The Gorman Faculty Lounge was filled on Wednesday, Feb. 25, as Dr. Leo Paul de Alvarez presented his case for why Cordelia, of Shakespeare's "King Lear," must die in the first Braniff Graduate Salon of the Spring 2009 semester. De Alvarez pointed out that from the beginning, Cordelia's death seems absurd. As Edmund manipulates her death, it seems as if "malice triumphs over innocence," and what could have been a manageable and almost happy ending to the play, becomes "cheerless, dark and deadly." The purpose of the lecture, then, was to explain to those gathered why Shakespeare would put in such an unnatural ending.

De Alvarez proposed first that "the deaths of Lear and Cordelia are required for the transgressions of justice both had committed," but he quickly followed the explanation with, "the world would be dark if Cordelias couldn't live." The difficulty with Cordelia, then, was that she preferred to lose a kingdom-and the prospect of controlling that kingdom-than be untrue to her father or herself. De Alvarez pointed out how strange it is that Cordelia stands to the side and mutters about her inability to describe her love with mere words, yet when her father questions her, she doesn't say this, but rather refuses an answer at all. "Her reply appears proud," de Alvarez commented, and Lear's response of "nothing will come from nothing," is entirely understandable, considering he had believed that Cordelia's response would immediately justify his giving the kingdom to her. "Her love," de Alvarez explained, "transcends the contractual," and a simple description of her love so that she can prove she owes something was not enough for the honest Cordelia.
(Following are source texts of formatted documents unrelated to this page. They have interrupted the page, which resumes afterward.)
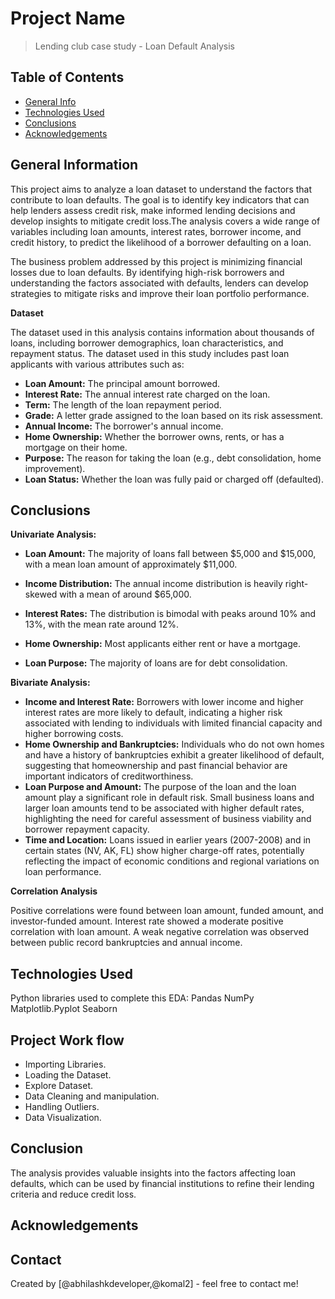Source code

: # Project Name
> Lending club case study - Loan Default Analysis


## Table of Contents
* [General Info](#general-information)
* [Technologies Used](#technologies-used)
* [Conclusions](#conclusions)
* [Acknowledgements](#acknowledgements)

<!-- You can include any other section that is pertinent to your problem -->

## General Information

This project aims to analyze a loan dataset to understand the factors that contribute to loan defaults. The goal is to identify key indicators that can help lenders assess credit risk, make informed lending decisions and develop insights to mitigate credit loss.The analysis covers a wide range of variables including loan amounts, interest rates, borrower income, and credit history, to predict the likelihood of a borrower defaulting on a loan.

The business problem addressed by this project is minimizing financial losses due to loan defaults. By identifying high-risk borrowers and understanding the factors associated with defaults, lenders can develop strategies to mitigate risks and improve their loan portfolio performance.

**Dataset**

The dataset used in this analysis contains information about thousands of loans, including borrower demographics, loan characteristics, and repayment status. The dataset used in this study includes past loan applicants with various attributes such as:
- **Loan Amount:** The principal amount borrowed.
- **Interest Rate:** The annual interest rate charged on the loan.
- **Term:** The length of the loan repayment period.
- **Grade:** A letter grade assigned to the loan based on its risk assessment.
- **Annual Income:** The borrower's annual income.
- **Home Ownership:** Whether the borrower owns, rents, or has a mortgage on their home.
- **Purpose:** The reason for taking the loan (e.g., debt consolidation, home improvement).
- **Loan Status:** Whether the loan was fully paid or charged off (defaulted).

<!-- You don't have to answer all the questions - just the ones relevant to your project. -->

## Conclusions

**Univariate Analysis:**

- **Loan Amount:** The majority of loans fall between $5,000 and $15,000, with a mean loan amount of approximately $11,000.

- **Income Distribution:** The annual income distribution is heavily right-skewed with a mean of around $65,000.

- **Interest Rates:** The distribution is bimodal with peaks around 10% and 13%, with the mean rate around 12%.

- **Home Ownership:** Most applicants either rent or have a mortgage.

- **Loan Purpose:** The majority of loans are for debt consolidation.

**Bivariate Analysis:**

- **Income and Interest Rate:** Borrowers with lower income and higher interest rates are more likely to default, indicating a higher risk associated with lending to individuals with limited financial capacity and higher borrowing costs.
- **Home Ownership and Bankruptcies:** Individuals who do not own homes and have a history of bankruptcies exhibit a greater likelihood of default, suggesting that homeownership and past financial behavior are important indicators of creditworthiness.
- **Loan Purpose and Amount:** The purpose of the loan and the loan amount play a significant role in default risk. Small business loans and larger loan amounts tend to be associated with higher default rates, highlighting the need for careful assessment of business viability and borrower repayment capacity.
- **Time and Location:** Loans issued in earlier years (2007-2008) and in certain states (NV, AK, FL) show higher charge-off rates, potentially reflecting the impact of economic conditions and regional variations on loan performance.

**Correlation Analysis**

Positive correlations were found between loan amount, funded amount, and investor-funded amount.
Interest rate showed a moderate positive correlation with loan amount.
A weak negative correlation was observed between public record bankruptcies and annual income.

## Technologies Used
Python libraries used to complete this EDA:
Pandas
NumPy
Matplotlib.Pyplot
Seaborn

## Project Work flow

- Importing Libraries.
- Loading the Dataset.
- Explore Dataset.
- Data Cleaning and manipulation.
- Handling Outliers.
- Data Visualization.

## Conclusion

The analysis provides valuable insights into the factors affecting loan defaults, which can be used by financial institutions to refine their lending criteria and reduce credit loss.

## Acknowledgements

## Contact

Created by [@abhilashkdeveloper,@komal2] - feel free to contact me!


<!-- Optional -->
<!-- ## License -->
<!-- This project is open source and available under the [... License](). -->

<!-- You don't have to include all sections - just the one's relevant to your project -->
De Alvarez explained how Lear, in his seemingly confused state, tries to mingle the private with the public. He bases the succession and rule of his kingdom off of a love test. He wants his daughters to flatter and boost his ego so that he can pass it all off with the assurance that he is loved, but as de Alvarez pointed out, "the division of the kingdom was already settled, so it's not determined by love." Why, then, does he pretend? He had hoped that there would be no opposition to his decision. Cordelia was the obvious favorite, and he had determined she would get the most and best part of the kingdom, so when she professes her love better than Goneril and Regan, there would be no dispute as to whom he would prefer. Bringing this private matter into the public realm-mixing the love of his daughters with the division of the kingdom-presents a transgression. He's bypassing "what is expected in hereditary kingship," according to de Alvarez. "Love has guided his distribution of the kingdom," de Alvarez explained. A public matter has become private, thus Lear has made a transgression, and Cordelia acts against this-distancing herself from the mingling of the public and private-and focuses only on a private and filial love. Rather than publicize her love so that she can gain lands and power, she explains that her love is private and not to be expressed properly, thus remaining true to herself and her father, whether he notices it or not. "Cordelia prefers her own truth," de Alvarez said, "and is thus truly her father's daughter."